Task to carry out ▸ Please tally the lines in the records that include the word "Technologies" and answer with the bare number.

◇ ◇ ◇ ◇

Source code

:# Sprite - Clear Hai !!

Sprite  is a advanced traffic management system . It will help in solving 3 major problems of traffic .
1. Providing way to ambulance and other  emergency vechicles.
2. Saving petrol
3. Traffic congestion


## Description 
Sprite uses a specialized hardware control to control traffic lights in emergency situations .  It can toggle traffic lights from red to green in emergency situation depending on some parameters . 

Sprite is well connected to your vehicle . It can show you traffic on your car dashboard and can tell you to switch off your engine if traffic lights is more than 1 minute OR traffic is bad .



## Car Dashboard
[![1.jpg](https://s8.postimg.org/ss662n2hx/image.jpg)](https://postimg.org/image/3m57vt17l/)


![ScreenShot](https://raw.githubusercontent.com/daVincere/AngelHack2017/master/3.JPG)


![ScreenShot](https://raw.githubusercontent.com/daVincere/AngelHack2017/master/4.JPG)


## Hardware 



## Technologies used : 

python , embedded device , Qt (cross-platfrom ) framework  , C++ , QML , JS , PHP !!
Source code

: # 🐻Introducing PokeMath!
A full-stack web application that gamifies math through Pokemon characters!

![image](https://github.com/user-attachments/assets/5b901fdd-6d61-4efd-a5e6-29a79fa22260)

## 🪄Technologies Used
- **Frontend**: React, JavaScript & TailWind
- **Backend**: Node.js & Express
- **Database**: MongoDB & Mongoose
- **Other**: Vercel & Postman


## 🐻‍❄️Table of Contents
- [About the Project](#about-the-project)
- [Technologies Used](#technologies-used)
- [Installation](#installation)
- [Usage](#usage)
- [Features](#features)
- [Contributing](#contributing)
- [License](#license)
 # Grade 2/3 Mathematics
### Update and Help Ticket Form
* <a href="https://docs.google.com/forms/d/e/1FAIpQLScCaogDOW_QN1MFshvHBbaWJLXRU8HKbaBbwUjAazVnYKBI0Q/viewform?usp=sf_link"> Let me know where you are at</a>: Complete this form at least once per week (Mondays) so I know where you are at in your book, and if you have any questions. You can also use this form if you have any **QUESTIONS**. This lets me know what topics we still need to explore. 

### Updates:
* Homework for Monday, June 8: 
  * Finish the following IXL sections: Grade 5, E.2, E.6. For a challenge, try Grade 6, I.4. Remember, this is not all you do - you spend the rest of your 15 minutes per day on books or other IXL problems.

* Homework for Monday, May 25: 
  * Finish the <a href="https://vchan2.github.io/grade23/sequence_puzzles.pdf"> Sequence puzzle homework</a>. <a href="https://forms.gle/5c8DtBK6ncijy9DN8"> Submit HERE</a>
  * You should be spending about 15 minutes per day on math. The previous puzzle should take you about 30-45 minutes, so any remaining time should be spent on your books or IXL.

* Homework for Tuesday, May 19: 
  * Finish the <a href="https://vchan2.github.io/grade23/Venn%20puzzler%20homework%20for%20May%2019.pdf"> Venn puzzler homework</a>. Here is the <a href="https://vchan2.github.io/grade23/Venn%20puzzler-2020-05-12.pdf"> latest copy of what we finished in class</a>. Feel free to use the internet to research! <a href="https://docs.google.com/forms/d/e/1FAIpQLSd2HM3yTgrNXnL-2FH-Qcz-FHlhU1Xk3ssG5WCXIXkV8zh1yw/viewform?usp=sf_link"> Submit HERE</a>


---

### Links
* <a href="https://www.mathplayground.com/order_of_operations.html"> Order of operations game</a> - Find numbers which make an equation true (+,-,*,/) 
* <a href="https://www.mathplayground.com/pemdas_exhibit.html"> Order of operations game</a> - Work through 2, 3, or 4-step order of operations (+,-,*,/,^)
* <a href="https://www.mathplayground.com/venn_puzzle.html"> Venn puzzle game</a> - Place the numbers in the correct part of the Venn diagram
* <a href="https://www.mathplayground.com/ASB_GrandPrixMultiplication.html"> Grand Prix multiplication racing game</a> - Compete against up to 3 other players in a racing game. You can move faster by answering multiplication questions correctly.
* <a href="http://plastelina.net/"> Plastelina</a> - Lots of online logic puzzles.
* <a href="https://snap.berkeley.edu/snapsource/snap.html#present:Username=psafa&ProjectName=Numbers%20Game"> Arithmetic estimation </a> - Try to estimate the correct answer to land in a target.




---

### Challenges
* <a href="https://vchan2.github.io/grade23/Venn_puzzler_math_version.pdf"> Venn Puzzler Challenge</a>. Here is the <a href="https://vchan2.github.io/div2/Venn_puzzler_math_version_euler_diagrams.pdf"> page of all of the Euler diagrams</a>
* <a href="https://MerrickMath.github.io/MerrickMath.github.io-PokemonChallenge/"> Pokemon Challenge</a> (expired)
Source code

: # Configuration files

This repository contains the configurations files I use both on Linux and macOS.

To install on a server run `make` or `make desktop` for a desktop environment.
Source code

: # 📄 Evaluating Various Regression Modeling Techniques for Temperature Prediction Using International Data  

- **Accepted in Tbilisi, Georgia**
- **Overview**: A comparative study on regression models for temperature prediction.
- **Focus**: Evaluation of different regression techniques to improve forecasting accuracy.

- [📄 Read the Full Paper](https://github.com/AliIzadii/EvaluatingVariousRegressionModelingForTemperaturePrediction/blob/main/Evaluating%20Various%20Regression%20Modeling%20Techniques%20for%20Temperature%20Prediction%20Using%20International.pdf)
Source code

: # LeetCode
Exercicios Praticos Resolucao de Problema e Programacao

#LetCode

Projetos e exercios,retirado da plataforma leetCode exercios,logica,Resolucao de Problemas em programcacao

◇ ◇ ◇ ◇

Task output ▸ 3